Good Morning All. Clear and 72°, going up to 92° later today, a repeat of yesterday. Pretty active in here already this morning.
Resumed my summertime pastime of mowing parts of the yard yesterday. No wind so it was a good time to mow around the pool and avoid the mower ejaculate blowing into it for cleaning out later. At 50 GPM, the filter pump takes almost an hour and a half to circulate everything and doesn't get it all the first time. I mow some more today.
Eggs Benedict this morning Flo. It's a holiday!
Thanks guys for all of the likes and comments regarding the grain elevators;
Sherrel, Louis, Phil, Lee, Chet, Joe, Ken, Curt, Justin, Chad, Guy, Tom.
Still just doing small tasks in the train shed with the newest project section.
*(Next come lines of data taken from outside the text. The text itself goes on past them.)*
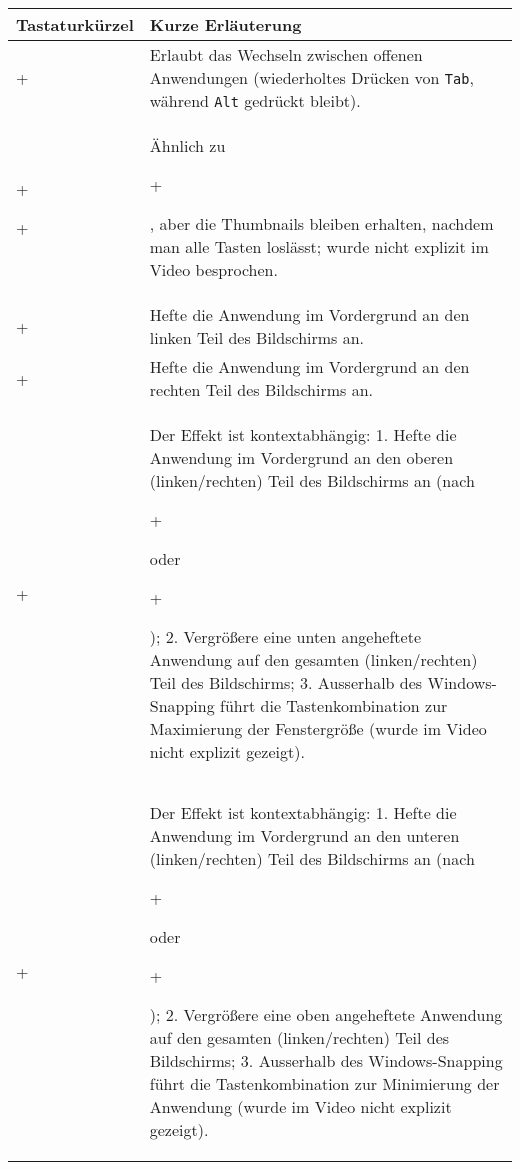 \documentclass[11pt,a4paper]{scrartcl}
\newcommand*\keystroke[1]{%
  \begin{tikzpicture}[baseline=(key.base), very thin, line cap=round, black, rounded corners=0pt]%
    \node [draw, fill=white, fill opacity=1, rectangle, rounded corners=2pt, inner sep=1pt, minimum width=1.2em, font=\scriptsize\sffamily] (key) {#1\strut};

    \begin{scope}[on background layer]
      \draw [rounded corners=1pt, fill=white] ($ (key.north west) + (-2pt, 2pt) $) rectangle ($ (key.south east) + (2pt, -2pt) $);

      \fill [gray!60] ($ (key.south west) + (2pt, 0.1pt) $) -- ($ (key.south west) + (-1pt, -2pt) $)
                  -- ($ (key.south east) + (1pt, -2pt) $)  -- ($ (key.south east) + (-2pt, 0.1pt) $) -- cycle;

      \fill [gray!60] ($ (key.south east) + (-0.1pt, 2pt) $) -- ($ (key.south east) + (2pt, -1pt) $)
                  -- ($ (key.north east) + (2pt, 1pt) $)    -- ($ (key.north east) + (-0.1pt, -2pt) $) -- cycle;
    \end{scope}

    \draw ($ (key.north west) + (0.1pt, -2pt) $) -- ($ (key.north west) + (-2pt, 1pt) $);
    \draw ($ (key.north west) + (2pt, -0.1pt) $) -- ($ (key.north west) + (-1pt, 2pt) $);

    \draw ($ (key.north east) + (-0.1pt, -2pt) $) -- ($ (key.north east) + (2pt, 1pt) $);
    \draw ($ (key.north east) + (-2pt, -0.1pt) $) -- ($ (key.north east) + (1pt, 2pt) $);

    \draw ($ (key.south west) + (0.1pt, 2pt) $) -- ($ (key.south west) + (-2pt, -1pt) $);
    \draw ($ (key.south west) + (2pt, 0.1pt) $) -- ($ (key.south west) + (-1pt, -2pt) $);

    \draw ($ (key.south east) + (-0.1pt, 2pt) $) -- ($ (key.south east) + (2pt, -1pt) $);
    \draw ($ (key.south east) + (-2pt, 0.1pt) $) -- ($ (key.south east) + (1pt, -2pt) $);
  \end{tikzpicture}%
}
\newcommand{\WindowsLogo}{\raisebox{-0.1em}{%
  \texttt{[image: Windows\_3\_logo\_simplified]}}}
\begin{document}
\begin{center}
  \begin{tabularx}{0.9\textwidth}{lX}
  \toprule
  Tastaturkürzel & Kurze Erläuterung \\
  \midrule
  \keystroke{Alt}+\keystroke{Tab} & Erlaubt das Wechseln zwischen offenen   Anwendungen (wiederholtes Drücken von \texttt{Tab}, während \texttt{Alt} gedrückt bleibt).\\
  \keystroke{Ctrl}+\keystroke{Alt}+\keystroke{Tab} & Ähnlich zu
  \keystroke{Alt}+\keystroke{Tab}, aber die Thumbnails bleiben erhalten,
  nachdem man alle Tasten loslässt; wurde nicht explizit im Video besprochen. \\
  \midrule
  \keystroke{\WindowsLogo}+\keystroke{$\leftarrow$} & Hefte die Anwendung im Vordergrund an den linken Teil des Bildschirms an. \\
  \keystroke{\WindowsLogo}+\keystroke{$\rightarrow$} & Hefte die Anwendung im Vordergrund an den rechten Teil des Bildschirms an. \\
  \midrule
  \keystroke{\WindowsLogo}+\keystroke{$\uparrow$} & Der Effekt ist
  kontextabhängig: 1. Hefte die Anwendung im Vordergrund an den oberen
  (linken/rechten) Teil des Bildschirms an (nach
  \keystroke{\WindowsLogo}+\keystroke{$\leftarrow$} oder
  \keystroke{\WindowsLogo}+\keystroke{$\rightarrow$}); 2. Vergrößere
  eine unten angeheftete Anwendung auf den gesamten (linken/rechten)
  Teil des Bildschirms; 3. Ausserhalb des Windows-Snapping führt die
  Tastenkombination zur Maximierung der Fenstergröße (wurde im Video
  nicht explizit gezeigt). \\
  \keystroke{\WindowsLogo}+\keystroke{$\downarrow$} & Der Effekt ist
  kontextabhängig: 1. Hefte die Anwendung im Vordergrund an den unteren
  (linken/rechten) Teil des Bildschirms an (nach
  \keystroke{\WindowsLogo}+\keystroke{$\leftarrow$} oder
  \keystroke{\WindowsLogo}+\keystroke{$\rightarrow$}); 2. Vergrößere
  eine oben angeheftete Anwendung auf den gesamten (linken/rechten) Teil
  des Bildschirms; 3. Ausserhalb des Windows-Snapping führt die
  Tastenkombination zur Minimierung der Anwendung (wurde im Video nicht
  explizit gezeigt). \\
  \bottomrule
  \end{tabularx}
\end{center}
%
\end{document}
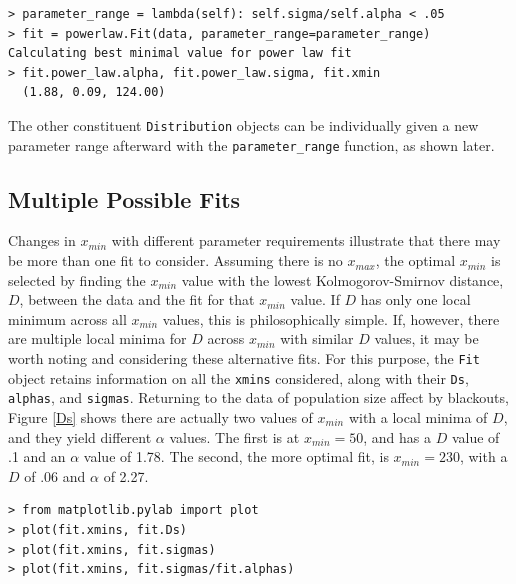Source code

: \documentclass[10pt]{article}
\begin{document}
\begin{verbatim}
> parameter_range = lambda(self): self.sigma/self.alpha < .05
> fit = powerlaw.Fit(data, parameter_range=parameter_range)
Calculating best minimal value for power law fit
> fit.power_law.alpha, fit.power_law.sigma, fit.xmin
  (1.88, 0.09, 124.00)  
\end{verbatim}

The other constituent \verb"Distribution" objects can be individually given a new parameter range afterward with the \verb$parameter_range$ function, as shown later.

\subsection*{Multiple Possible Fits}
Changes in $x_{min}$ with different parameter requirements illustrate that there may be more than one fit to consider. Assuming there is no $x_{max}$, the optimal $x_{min}$ is selected by finding the $x_{min}$ value with the lowest Kolmogorov-Smirnov distance, $D$, between the data and the fit for that $x_{min}$ value. If $D$ has only one local minimum across all $x_{min}$ values, this is philosophically simple. If, however, there are multiple local minima for $D$ across $x_{min}$ with similar $D$ values, it may be worth noting and considering these alternative fits. For this purpose, the \verb$Fit$ object retains information on all the \verb$xmins$ considered, along with their \verb$Ds$, \verb$alphas$, and \verb$sigmas$. Returning to the data of population size affect by blackouts, Figure \ref{Ds} shows there are actually two values of $x_{min}$ with a local minima of $D$, and they yield different $\alpha$ values. The first is at $x_{min}=50$, and has a $D$ value of .1 and an $\alpha$ value of 1.78. The second, the more optimal fit, is $x_{min}=230$, with a $D$ of .06 and $\alpha$ of 2.27.

\begin{verbatim}
> from matplotlib.pylab import plot
> plot(fit.xmins, fit.Ds)
> plot(fit.xmins, fit.sigmas)
> plot(fit.xmins, fit.sigmas/fit.alphas)
\end{verbatim}
\end{document}
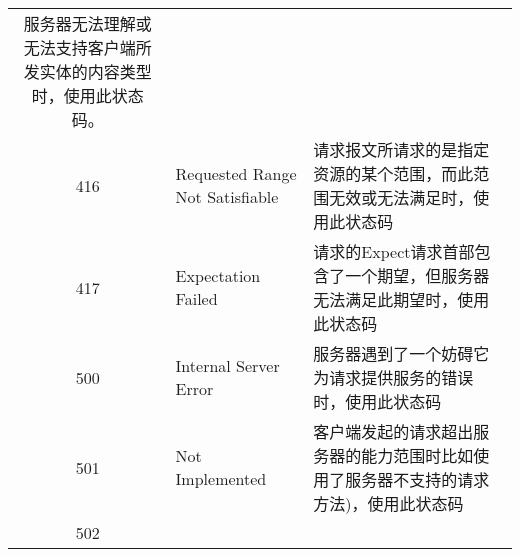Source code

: \begin{longtable}[]{@{}cll@{}}
\begin{minipage}[t]{0.30\columnwidth}
服务器无法理解或无法支持客户端所发实体的内容类型时，使用此状态码。\strut
\end{minipage}\tabularnewline
\begin{minipage}[t]{0.32\columnwidth}\centering\strut
416\strut
\end{minipage} & \begin{minipage}[t]{0.30\columnwidth}\raggedright\strut
Requested Range Not Satisfiable\strut
\end{minipage} & \begin{minipage}[t]{0.30\columnwidth}\raggedright\strut
请求报文所请求的是指定资源的某个范围，而此范围无效或无法满足时，使用此状态码\strut
\end{minipage}\tabularnewline
\begin{minipage}[t]{0.32\columnwidth}\centering\strut
417\strut
\end{minipage} & \begin{minipage}[t]{0.30\columnwidth}\raggedright\strut
Expectation Failed\strut
\end{minipage} & \begin{minipage}[t]{0.30\columnwidth}\raggedright\strut
请求的Expect请求首部包含了一个期望，但服务器无法满足此期望时，使用此状态码\strut
\end{minipage}\tabularnewline
\begin{minipage}[t]{0.32\columnwidth}\centering\strut
500\strut
\end{minipage} & \begin{minipage}[t]{0.30\columnwidth}\raggedright\strut
Internal Server Error\strut
\end{minipage} & \begin{minipage}[t]{0.30\columnwidth}\raggedright\strut
服务器遇到了一个妨碍它为请求提供服务的错误时，使用此状态码\strut
\end{minipage}\tabularnewline
\begin{minipage}[t]{0.32\columnwidth}\centering\strut
501\strut
\end{minipage} & \begin{minipage}[t]{0.30\columnwidth}\raggedright\strut
Not Implemented\strut
\end{minipage} & \begin{minipage}[t]{0.30\columnwidth}\raggedright\strut
客户端发起的请求超出服务器的能力范围时比如使用了服务器不支持的请求方法)，使用此状态码\strut
\end{minipage}\tabularnewline
\begin{minipage}[t]{0.32\columnwidth}\centering\strut
502\strut

\end{minipage}
\end{longtable}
I installed traffic signs and applied more ground cover. That part is not easy, as that section is immediately in front of the window A/C and ground foam flies easily. I have to clamp a piece of plywood to the layout to block it. However, afterwards, the air flow dries the glue rather rapidly.
OK, the last two grain elevators coming up. I just posted the first one a couple of weeks ago when I upgraded it with signage. Its a styrene kit from American Model Builders, who are more well known for their laser-cut wood structures. This kit has since been re-issued in wood. I call it Red River Valley Feed and Seed
And lastly is Prairie Coop elevator. It is yet another kit from Walther's, whose name escapes me at the moment.
Right now it is on another of those unfinished segments of the layout. I have many industries like this that are just plopped down on their spurs to assure that they fit, and I can switch them, albeit without scenery or figures. Note that this one still has the capability of loading grain into boxcars with the lower spout. Management has just never removed it.
Joe -
There are others, who haven't worked since March, when Knucklehead shut the State down, and not everyone is getting paid. Businesses are realizing that they can get by with fewer people and smaller facilities, so that indicates portions of the economy are due to shrink, in the near future. Guess it depends on what one looks at.
I'll refrain from commenting too much as it might get political. There appears to be governors who don't really have a clue so they have kept everything shut down rather than reopening intelligently. Then you also have the politicians who don't believe the rules apply to them...on both sides of the aisle.
By the way, I am worse than a pack rat, I am a hoarder!
Lee - Celebrity tomatoes work well for me also. I mostly plant Early Girl with Celebrity being the second most popular.
Alan -
Here we go again! Wanna make someone's day really interesting? Send them a completely disassembled steam engine, and put EXTRA hardware in the baggie
Maddening but funny!
Chet - Yes, grain hauling is a big time operation on my layout.At peak harvest time, as many as 35 covered hoppers might be on rail spurs, while another 80 are in unit grain trains traversing the layout making things fun for local switching jobs. The rest are in yards or in mixed freights.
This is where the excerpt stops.